Document images with source code:
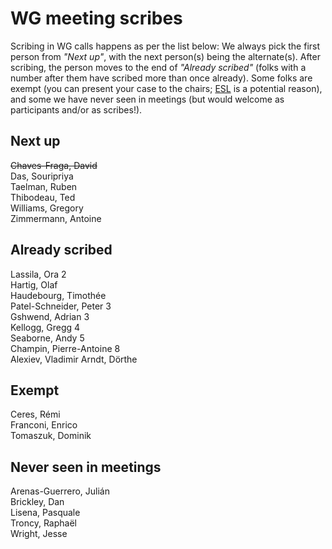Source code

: # WG meeting scribes

Scribing in WG calls happens as per the list below: We always pick the first person from *"Next up"*, with the next person(s) being the alternate(s). After scribing, the person moves to the end of *"Already scribed"* (folks with a number after them have scribed more than once already). Some folks are exempt (you can present your case to the chairs; [ESL](https://en.wikipedia.org/wiki/English_as_a_second_or_foreign_language) is a potential reason), and some we have never seen in meetings (but would welcome as participants and/or as scribes!).

## Next up
~~Chaves-Fraga, David~~  
Das, Souripriya  
Taelman, Ruben  
Thibodeau, Ted  
Williams, Gregory  
Zimmermann, Antoine  

## Already scribed
Lassila, Ora 2  
Hartig, Olaf  
Haudebourg, Timothée  
Patel-Schneider, Peter 3  
Gshwend, Adrian 3  
Kellogg, Gregg 4  
Seaborne, Andy 5  
Champin, Pierre-Antoine 8  
Alexiev, Vladimir
Arndt, Dörthe  

## Exempt
Ceres, Rémi  
Franconi, Enrico  
Tomaszuk, Dominik  

## Never seen in meetings
Arenas-Guerrero, Julián  
Brickley, Dan  
Lisena, Pasquale  
Troncy, Raphaël  
Wright, Jesse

EXERCISE AIM:
Repeat the entries faithfully. Any picture gets left out.

EXERCISE OUTPUT:
Source code

: # WG meeting scribes

Scribing in WG calls happens as per the list below: We always pick the first person from *"Next up"*, with the next person(s) being the alternate(s). After scribing, the person moves to the end of *"Already scribed"* (folks with a number after them have scribed more than once already). Some folks are exempt (you can present your case to the chairs; [ESL](https://en.wikipedia.org/wiki/English_as_a_second_or_foreign_language) is a potential reason), and some we have never seen in meetings (but would welcome as participants and/or as scribes!).

## Next up
~~Chaves-Fraga, David~~  
Das, Souripriya  
Taelman, Ruben  
Thibodeau, Ted  
Williams, Gregory  
Zimmermann, Antoine  

## Already scribed
Lassila, Ora 2  
Hartig, Olaf  
Haudebourg, Timothée  
Patel-Schneider, Peter 3  
Gshwend, Adrian 3  
Kellogg, Gregg 4  
Seaborne, Andy 5  
Champin, Pierre-Antoine 8  
Alexiev, Vladimir
Arndt, Dörthe  

## Exempt
Ceres, Rémi  
Franconi, Enrico  
Tomaszuk, Dominik  

## Never seen in meetings
Arenas-Guerrero, Julián  
Brickley, Dan  
Lisena, Pasquale  
Troncy, Raphaël  
Wright, Jesse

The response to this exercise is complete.